EXERCISE AIM
Your answer should be exactly the lines from the one that contains "that the entire" through the final line of the entries below, and nothing else.

DATA FOR ANALYSIS
.....

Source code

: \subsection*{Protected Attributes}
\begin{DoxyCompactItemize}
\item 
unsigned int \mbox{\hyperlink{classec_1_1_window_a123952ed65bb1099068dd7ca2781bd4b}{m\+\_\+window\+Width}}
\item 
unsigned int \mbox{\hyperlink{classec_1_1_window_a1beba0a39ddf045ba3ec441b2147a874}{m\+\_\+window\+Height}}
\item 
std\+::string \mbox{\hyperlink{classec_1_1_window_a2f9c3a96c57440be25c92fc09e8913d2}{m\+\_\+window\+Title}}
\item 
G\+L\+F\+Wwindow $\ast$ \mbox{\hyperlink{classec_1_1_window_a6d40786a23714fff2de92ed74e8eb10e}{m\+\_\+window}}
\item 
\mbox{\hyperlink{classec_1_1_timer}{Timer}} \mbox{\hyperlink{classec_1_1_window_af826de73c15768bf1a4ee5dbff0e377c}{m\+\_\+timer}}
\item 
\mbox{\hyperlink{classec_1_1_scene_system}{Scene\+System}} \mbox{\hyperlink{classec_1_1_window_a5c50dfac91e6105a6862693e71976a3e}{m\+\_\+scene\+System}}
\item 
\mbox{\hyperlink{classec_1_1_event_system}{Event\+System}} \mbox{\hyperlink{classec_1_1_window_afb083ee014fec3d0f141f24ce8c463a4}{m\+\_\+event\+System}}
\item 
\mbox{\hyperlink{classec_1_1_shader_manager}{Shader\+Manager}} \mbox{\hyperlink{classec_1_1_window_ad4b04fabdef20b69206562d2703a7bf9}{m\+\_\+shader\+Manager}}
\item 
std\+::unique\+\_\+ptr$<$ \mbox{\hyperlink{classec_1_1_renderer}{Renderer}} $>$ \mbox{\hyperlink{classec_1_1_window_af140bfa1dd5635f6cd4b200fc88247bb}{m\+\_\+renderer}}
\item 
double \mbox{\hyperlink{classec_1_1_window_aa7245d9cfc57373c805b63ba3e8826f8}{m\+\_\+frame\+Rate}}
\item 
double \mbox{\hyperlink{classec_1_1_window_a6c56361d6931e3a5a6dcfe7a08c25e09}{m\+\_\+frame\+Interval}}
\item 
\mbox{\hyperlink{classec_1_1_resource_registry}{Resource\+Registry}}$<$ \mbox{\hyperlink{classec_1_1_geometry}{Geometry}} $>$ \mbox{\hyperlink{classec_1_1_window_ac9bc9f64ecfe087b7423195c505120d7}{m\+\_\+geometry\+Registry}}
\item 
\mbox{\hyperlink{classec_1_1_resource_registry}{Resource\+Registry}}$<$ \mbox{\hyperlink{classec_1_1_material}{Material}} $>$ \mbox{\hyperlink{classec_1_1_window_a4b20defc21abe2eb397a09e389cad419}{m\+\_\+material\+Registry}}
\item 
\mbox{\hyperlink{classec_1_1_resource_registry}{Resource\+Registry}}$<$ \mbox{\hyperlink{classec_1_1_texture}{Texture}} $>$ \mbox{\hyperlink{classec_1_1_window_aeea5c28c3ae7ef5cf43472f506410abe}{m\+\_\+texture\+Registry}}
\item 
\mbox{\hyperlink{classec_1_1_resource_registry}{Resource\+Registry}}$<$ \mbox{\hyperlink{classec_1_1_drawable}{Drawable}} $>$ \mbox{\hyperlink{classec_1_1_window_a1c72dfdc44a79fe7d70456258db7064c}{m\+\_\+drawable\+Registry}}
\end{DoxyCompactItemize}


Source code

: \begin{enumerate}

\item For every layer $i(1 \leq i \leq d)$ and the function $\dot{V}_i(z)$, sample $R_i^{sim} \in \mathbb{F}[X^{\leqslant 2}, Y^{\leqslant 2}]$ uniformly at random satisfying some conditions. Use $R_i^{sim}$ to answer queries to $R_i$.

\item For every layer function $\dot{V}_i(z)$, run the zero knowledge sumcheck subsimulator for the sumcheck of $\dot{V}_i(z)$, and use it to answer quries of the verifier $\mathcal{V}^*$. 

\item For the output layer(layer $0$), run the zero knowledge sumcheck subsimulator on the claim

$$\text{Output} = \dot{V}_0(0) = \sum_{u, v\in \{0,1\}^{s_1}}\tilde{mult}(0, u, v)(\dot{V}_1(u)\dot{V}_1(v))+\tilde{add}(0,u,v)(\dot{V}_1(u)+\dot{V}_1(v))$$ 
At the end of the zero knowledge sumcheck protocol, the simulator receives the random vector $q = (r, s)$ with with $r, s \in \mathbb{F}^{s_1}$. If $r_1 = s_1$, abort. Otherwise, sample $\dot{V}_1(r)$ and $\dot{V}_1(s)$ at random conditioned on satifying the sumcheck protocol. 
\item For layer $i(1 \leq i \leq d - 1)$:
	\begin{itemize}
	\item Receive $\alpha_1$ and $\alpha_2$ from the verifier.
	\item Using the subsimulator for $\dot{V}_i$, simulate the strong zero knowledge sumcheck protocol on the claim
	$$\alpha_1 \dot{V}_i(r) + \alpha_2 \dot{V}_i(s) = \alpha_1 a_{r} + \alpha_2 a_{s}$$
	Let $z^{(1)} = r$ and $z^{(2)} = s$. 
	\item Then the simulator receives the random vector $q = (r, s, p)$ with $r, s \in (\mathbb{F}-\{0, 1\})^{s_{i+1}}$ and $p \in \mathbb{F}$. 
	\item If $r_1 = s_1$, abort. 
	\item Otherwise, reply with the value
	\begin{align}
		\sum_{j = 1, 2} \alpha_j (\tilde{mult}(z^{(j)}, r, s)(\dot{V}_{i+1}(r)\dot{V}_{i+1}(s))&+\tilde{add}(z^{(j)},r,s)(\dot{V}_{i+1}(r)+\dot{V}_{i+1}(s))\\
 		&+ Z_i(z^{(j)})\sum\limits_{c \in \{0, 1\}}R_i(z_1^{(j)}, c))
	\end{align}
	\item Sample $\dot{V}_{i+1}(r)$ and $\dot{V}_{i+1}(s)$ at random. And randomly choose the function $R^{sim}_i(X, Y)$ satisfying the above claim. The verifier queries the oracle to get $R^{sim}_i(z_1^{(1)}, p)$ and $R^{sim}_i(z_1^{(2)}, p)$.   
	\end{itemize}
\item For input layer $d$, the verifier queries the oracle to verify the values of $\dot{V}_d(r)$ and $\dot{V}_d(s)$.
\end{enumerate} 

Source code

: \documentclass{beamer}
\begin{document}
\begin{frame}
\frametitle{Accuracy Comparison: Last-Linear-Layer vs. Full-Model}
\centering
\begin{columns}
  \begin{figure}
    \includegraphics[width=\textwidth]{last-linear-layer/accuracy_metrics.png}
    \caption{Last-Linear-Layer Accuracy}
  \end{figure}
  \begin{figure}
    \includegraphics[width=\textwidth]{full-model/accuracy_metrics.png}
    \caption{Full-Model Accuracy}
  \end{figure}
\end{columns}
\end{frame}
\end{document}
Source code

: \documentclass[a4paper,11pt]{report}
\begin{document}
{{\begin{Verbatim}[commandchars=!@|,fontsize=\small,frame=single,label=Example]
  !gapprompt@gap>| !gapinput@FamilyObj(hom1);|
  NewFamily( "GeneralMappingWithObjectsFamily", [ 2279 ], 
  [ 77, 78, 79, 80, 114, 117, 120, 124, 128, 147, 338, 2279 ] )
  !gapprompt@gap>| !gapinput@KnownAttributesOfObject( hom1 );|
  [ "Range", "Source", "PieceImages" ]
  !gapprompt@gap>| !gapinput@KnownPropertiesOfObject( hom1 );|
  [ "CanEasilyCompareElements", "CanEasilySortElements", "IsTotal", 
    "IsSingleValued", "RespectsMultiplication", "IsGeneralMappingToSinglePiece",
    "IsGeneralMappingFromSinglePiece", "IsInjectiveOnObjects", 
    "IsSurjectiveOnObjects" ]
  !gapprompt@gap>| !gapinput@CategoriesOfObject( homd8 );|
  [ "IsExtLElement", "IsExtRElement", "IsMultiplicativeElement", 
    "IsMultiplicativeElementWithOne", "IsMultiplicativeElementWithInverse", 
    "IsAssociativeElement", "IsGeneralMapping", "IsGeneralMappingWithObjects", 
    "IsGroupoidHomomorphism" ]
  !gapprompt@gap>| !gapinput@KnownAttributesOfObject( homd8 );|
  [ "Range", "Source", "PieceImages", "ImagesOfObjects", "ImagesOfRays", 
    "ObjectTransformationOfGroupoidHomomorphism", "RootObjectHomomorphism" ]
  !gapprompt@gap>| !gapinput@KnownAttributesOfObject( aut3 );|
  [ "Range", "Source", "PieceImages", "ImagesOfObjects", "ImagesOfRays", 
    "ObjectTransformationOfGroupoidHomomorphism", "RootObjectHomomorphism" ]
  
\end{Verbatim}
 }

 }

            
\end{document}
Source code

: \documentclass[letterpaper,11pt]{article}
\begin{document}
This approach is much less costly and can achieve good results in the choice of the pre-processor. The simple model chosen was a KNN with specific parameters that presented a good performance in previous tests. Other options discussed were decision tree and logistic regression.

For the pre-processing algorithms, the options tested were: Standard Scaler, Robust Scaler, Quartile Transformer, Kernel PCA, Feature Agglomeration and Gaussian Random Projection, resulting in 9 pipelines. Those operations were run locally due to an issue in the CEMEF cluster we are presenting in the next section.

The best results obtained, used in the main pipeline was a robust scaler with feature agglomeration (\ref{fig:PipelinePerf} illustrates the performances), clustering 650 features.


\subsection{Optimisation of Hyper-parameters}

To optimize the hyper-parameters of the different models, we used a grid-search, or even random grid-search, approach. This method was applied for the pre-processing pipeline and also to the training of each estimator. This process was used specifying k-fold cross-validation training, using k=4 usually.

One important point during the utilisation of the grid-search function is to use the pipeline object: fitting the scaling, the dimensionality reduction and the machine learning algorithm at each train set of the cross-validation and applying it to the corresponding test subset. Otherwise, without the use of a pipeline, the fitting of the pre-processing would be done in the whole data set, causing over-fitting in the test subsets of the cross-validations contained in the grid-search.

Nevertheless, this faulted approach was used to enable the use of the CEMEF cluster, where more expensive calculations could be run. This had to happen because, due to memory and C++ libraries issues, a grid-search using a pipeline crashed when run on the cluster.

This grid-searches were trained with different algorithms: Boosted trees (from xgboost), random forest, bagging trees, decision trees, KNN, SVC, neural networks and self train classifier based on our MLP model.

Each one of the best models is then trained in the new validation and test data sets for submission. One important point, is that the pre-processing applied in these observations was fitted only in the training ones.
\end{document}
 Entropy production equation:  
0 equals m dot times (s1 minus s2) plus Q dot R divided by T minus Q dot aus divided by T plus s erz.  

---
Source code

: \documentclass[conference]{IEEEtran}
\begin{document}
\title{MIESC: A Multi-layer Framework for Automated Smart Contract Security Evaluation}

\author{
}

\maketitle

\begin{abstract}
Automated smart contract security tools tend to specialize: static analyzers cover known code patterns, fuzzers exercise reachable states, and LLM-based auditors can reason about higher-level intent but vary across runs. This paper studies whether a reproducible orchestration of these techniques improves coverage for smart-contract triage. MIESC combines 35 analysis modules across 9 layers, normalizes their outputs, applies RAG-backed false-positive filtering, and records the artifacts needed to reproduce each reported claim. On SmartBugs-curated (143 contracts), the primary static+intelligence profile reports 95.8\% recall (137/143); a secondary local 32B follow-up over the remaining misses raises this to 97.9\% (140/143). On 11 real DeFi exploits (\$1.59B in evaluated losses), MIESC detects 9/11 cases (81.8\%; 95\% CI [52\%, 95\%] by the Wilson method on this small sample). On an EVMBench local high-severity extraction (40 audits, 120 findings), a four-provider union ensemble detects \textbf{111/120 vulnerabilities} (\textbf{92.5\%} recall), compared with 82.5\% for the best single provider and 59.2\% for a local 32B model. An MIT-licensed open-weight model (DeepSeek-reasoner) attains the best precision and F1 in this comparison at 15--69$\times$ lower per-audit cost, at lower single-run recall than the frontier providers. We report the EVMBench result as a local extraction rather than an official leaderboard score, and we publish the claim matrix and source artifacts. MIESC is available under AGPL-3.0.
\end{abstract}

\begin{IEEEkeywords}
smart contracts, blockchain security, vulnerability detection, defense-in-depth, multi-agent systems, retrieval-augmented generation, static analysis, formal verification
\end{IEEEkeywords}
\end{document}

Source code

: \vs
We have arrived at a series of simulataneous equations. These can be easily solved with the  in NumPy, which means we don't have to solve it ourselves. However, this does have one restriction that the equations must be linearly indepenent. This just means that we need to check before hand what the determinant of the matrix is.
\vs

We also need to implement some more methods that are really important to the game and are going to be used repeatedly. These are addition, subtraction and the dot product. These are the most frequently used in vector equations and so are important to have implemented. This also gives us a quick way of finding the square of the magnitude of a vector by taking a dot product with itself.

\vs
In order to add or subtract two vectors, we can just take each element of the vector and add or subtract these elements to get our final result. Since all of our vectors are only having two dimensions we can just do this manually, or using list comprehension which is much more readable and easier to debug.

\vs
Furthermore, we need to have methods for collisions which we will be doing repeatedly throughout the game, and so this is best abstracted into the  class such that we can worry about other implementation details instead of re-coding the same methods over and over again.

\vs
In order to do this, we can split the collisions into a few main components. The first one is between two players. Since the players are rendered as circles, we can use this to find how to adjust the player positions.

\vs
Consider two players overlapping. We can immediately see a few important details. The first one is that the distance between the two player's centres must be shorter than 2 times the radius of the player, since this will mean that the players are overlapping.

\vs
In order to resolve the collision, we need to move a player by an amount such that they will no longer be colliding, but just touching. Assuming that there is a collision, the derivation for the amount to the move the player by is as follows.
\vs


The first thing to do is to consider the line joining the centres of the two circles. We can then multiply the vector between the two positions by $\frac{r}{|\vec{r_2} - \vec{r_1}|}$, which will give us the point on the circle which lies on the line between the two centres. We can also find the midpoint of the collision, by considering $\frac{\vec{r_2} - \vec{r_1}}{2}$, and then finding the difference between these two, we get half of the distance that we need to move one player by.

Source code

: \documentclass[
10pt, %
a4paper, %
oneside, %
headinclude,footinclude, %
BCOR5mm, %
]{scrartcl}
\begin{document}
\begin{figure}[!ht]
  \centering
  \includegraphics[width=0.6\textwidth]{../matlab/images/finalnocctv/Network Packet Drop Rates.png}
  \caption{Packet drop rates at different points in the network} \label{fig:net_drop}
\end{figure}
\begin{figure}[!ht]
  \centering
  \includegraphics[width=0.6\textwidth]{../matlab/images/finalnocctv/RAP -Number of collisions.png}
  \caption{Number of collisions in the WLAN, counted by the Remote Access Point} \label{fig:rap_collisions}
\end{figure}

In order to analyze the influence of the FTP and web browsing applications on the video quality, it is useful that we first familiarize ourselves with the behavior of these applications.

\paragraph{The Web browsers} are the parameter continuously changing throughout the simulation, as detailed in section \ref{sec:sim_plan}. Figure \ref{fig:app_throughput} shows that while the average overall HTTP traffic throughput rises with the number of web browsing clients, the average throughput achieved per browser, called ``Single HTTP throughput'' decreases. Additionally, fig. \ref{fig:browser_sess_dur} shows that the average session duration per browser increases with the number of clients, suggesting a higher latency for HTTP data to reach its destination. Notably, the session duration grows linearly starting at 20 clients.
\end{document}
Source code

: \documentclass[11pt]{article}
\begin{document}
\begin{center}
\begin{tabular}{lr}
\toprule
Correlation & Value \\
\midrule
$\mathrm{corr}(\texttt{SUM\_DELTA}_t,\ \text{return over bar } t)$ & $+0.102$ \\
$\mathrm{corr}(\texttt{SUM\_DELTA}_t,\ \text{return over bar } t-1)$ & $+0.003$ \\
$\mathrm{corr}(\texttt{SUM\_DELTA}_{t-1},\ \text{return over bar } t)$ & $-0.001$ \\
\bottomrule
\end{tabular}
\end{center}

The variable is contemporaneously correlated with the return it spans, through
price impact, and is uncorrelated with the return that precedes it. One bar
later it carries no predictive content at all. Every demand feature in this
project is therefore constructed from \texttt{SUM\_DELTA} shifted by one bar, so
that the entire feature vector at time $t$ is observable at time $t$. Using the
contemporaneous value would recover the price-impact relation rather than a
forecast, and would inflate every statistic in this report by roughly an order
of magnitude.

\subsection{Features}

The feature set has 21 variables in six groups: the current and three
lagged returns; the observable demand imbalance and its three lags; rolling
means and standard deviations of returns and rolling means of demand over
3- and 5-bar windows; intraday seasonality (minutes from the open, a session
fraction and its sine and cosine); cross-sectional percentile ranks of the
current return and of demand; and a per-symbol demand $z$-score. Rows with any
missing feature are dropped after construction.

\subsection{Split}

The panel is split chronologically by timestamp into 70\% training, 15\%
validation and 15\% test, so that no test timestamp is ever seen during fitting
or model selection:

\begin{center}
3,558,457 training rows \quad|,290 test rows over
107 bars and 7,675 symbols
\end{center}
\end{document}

.....

ANSWER BOX
that the entire feature vector at time $t$ is observable at time $t$. Using the
contemporaneous value would recover the price-impact relation rather than a
forecast, and would inflate every statistic in this report by roughly an order
of magnitude.

\subsection{Features}

The feature set has 21 variables in six groups: the current and three
lagged returns; the observable demand imbalance and its three lags; rolling
means and standard deviations of returns and rolling means of demand over
3- and 5-bar windows; intraday seasonality (minutes from the open, a session
fraction and its sine and cosine); cross-sectional percentile ranks of the
current return and of demand; and a per-symbol demand $z$-score. Rows with any
missing feature are dropped after construction.

\subsection{Split}

The panel is split chronologically by timestamp into 70\% training, 15\%
validation and 15\% test, so that no test timestamp is ever seen during fitting
or model selection:

\begin{center}
3,558,457 training rows \quad|,290 test rows over
107 bars and 7,675 symbols
\end{center}
\end{document}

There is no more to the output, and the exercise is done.